2022-04-07 Thread Richmond via use-livecode

Here's my 25p's worth:

Ever since widgets 'appeared' I have thought of them as second class 
citizens insofar as:


1. They are 'bits of stuff' where experts (the LiveCode team and so on) 
have done the heavy lifting
for those of us who haven't got the skill, motivation or time to work 
out how to get that sort of thing together

in LiveCode itself.

2. I certainly never get into widgets when I teach computer programming 
for a number of reasons:


2.1. While I teach children to program with LiveCode, the ultimate aim 
is to equip them with a series
of transferrable skills they can take 'to the table' of any programming 
language: the ability to drop in
a prepackaged 'does-it-for-you' add-on (one of the things that sets my 
teeth on edge about Python)

does not, as far as I am concerned, constitute computer programming as such.

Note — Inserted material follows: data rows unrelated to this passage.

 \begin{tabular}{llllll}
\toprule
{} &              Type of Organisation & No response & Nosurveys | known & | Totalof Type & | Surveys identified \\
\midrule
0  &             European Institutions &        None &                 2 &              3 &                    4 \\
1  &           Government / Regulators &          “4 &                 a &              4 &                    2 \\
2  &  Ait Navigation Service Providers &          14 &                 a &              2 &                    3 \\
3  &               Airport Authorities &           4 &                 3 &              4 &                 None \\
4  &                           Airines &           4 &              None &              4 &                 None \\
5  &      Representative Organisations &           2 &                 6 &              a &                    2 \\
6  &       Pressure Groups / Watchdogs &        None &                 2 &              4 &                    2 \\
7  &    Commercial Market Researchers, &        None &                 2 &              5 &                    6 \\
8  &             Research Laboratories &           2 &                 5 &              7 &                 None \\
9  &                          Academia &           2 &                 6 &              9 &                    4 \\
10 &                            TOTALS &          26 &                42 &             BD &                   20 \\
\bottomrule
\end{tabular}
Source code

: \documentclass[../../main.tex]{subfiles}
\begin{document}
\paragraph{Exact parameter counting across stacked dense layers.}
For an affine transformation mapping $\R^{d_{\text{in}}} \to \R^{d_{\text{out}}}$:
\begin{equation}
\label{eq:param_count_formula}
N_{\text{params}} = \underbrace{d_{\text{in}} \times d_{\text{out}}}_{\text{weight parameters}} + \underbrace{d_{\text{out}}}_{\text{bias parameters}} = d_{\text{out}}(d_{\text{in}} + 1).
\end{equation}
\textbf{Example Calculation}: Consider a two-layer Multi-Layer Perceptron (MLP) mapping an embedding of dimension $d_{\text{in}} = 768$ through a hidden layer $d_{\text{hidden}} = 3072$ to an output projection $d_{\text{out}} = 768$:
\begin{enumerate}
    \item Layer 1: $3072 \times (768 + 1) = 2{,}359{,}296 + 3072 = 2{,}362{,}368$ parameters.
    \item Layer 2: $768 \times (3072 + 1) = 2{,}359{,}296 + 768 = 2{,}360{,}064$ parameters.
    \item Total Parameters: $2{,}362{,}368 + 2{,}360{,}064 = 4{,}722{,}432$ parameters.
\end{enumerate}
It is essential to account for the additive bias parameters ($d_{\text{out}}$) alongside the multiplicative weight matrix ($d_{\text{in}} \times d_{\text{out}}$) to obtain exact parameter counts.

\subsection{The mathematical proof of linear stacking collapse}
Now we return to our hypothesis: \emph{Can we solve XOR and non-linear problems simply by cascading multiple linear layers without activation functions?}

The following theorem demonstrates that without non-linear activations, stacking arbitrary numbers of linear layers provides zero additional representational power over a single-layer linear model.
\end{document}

Of course people might start shouting at me, at this point, and say, 
"Well then, why don't you go back to command-line
programming?", to which my riposte is, "That's why I START my 
programming with teenagers (it's a bit too much for
preteens) with BASIC programming on my BBC Micro machines I have 
lovingly curated in my school."


After a day or two with BBC BASIC on a black screen teenagers will "do 
anything for me" when they see the, supposedly,

old-fashioned LiveCode IDE and the ever-so-sexy WYSIWYG GUI.

2.2. While a LiveCode button can be examined via its property inspector, 
a widget largely cannot,

so a learner cannot really begin to understand how it is put together.

3. Widgets are, undoubtedly very clever insofar as they provide tools 
and services out of the box, and types
like myself don't have to spend an awful lot of effort working out how 
to roll our own.


4. I suppose the 'price' of a widget is just exactly that one cannot 
really get t its underpinnings (properties)

in quite the way one can withg a native LiveCode object.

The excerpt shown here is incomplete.